Within the data that follows, how many lines carry the string "license"? Give the number alone.

- [Source data]
-*-*-

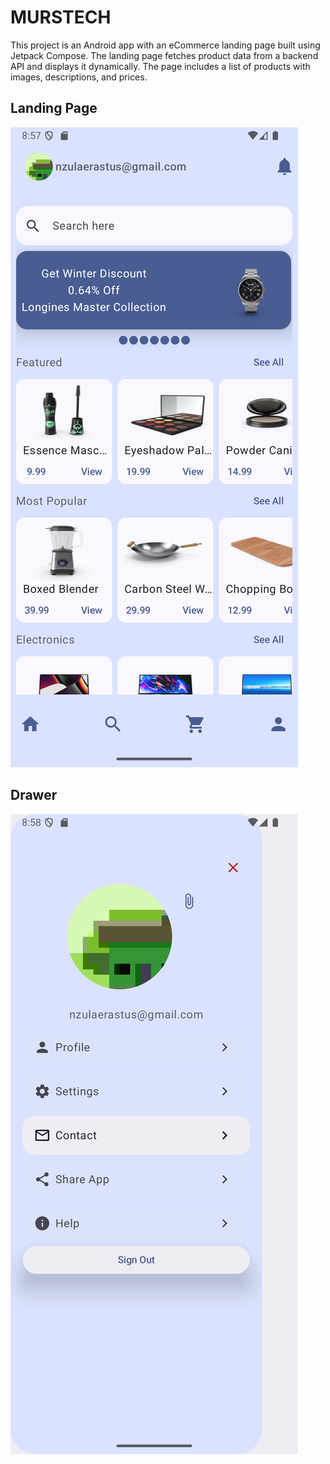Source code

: MURSTECH
========
This project is an Android app with an eCommerce landing page built using Jetpack Compose. 
The landing page fetches product data from a backend API and displays it dynamically. 
The page includes a list of products with images, descriptions, and prices.


Landing Page
------------------------
![Landing Page](ScreenShots/landing_page.png)

Drawer
------
![Drawer](ScreenShots/DrawerPage.png)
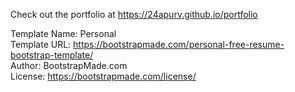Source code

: Check out the portfolio at https://24apurv.github.io/portfolio


Template Name: Personal\
Template URL: https://bootstrapmade.com/personal-free-resume-bootstrap-template/ \
Author: BootstrapMade.com\
License: https://bootstrapmade.com/license/ 
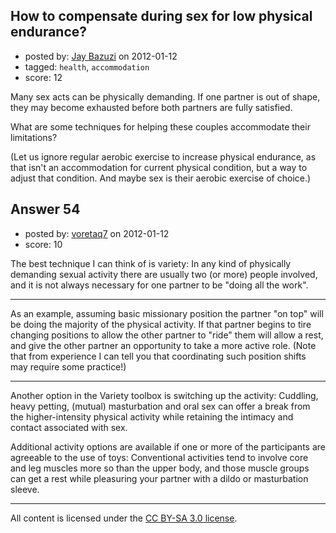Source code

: ## How to compensate during sex for low physical endurance?

- posted by: [Jay Bazuzi](https://stackexchange.com/users/-1/17-jay-bazuzi) on 2012-01-12
- tagged: `health`, `accommodation`
- score: 12

Many sex acts can be physically demanding. If one partner is out of shape, they may become exhausted before both partners are fully satisfied. 

What are some techniques for helping these couples accommodate their limitations?

(Let us ignore regular aerobic exercise to increase physical endurance, as that isn't an accommodation for current physical condition, but a way to adjust that condition. And maybe sex is their aerobic exercise of choice.)



## Answer 54

- posted by: [voretaq7](https://stackexchange.com/users/-1/50-voretaq7) on 2012-01-12
- score: 10

The best technique I can think of is variety: In any kind of physically demanding sexual activity there are usually two (or more) people involved, and it is not always necessary for one partner to be "doing all the work".

***


As an example, assuming basic missionary position the partner "on top" will be doing the majority of the physical activity.  If that partner begins to tire changing positions to allow the other partner to "ride" them will allow a rest, and give the other partner an opportunity to take a more active role.  (Note that from experience I can tell you that coordinating such position shifts may require some practice!)

***

Another option in the Variety toolbox is switching up the activity: Cuddling, heavy petting, (mutual) masturbation and oral sex can offer a break from the higher-intensity physical activity while retaining the intimacy and contact associated with sex.  

Additional activity options are available if one or more of the participants are agreeable to the use of toys: Conventional activities tend to involve core and leg muscles more so than the upper body, and those muscle groups can get a rest while pleasuring your partner with a dildo or masturbation sleeve.





---

All content is licensed under the [CC BY-SA 3.0 license](https://creativecommons.org/licenses/by-sa/3.0/).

-*-*-

- [Result of the exercise] 2